Reproduce, with no edits, the line that contains "modifier les scénarios" and all the lines that follow it, ending with the last line of the records.

+++

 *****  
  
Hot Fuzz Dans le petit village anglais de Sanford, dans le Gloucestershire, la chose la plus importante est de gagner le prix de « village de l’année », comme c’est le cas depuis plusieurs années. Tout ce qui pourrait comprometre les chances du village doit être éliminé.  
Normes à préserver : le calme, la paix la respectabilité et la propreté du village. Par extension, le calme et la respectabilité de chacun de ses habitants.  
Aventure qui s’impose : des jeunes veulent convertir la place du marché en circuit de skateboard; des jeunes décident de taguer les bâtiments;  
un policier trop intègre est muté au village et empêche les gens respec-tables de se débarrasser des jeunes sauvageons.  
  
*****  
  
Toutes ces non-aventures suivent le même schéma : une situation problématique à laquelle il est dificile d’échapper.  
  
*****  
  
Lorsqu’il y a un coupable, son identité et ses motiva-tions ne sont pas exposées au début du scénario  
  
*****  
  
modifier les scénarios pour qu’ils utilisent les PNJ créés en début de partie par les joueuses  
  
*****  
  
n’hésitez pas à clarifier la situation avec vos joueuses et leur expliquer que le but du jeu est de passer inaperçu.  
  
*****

+++

§ TASK RESPONSE:
modifier les scénarios pour qu’ils utilisent les PNJ créés en début de partie par les joueuses  
  
*****  
  
n’hésitez pas à clarifier la situation avec vos joueuses et leur expliquer que le but du jeu est de passer inaperçu.  
  
*****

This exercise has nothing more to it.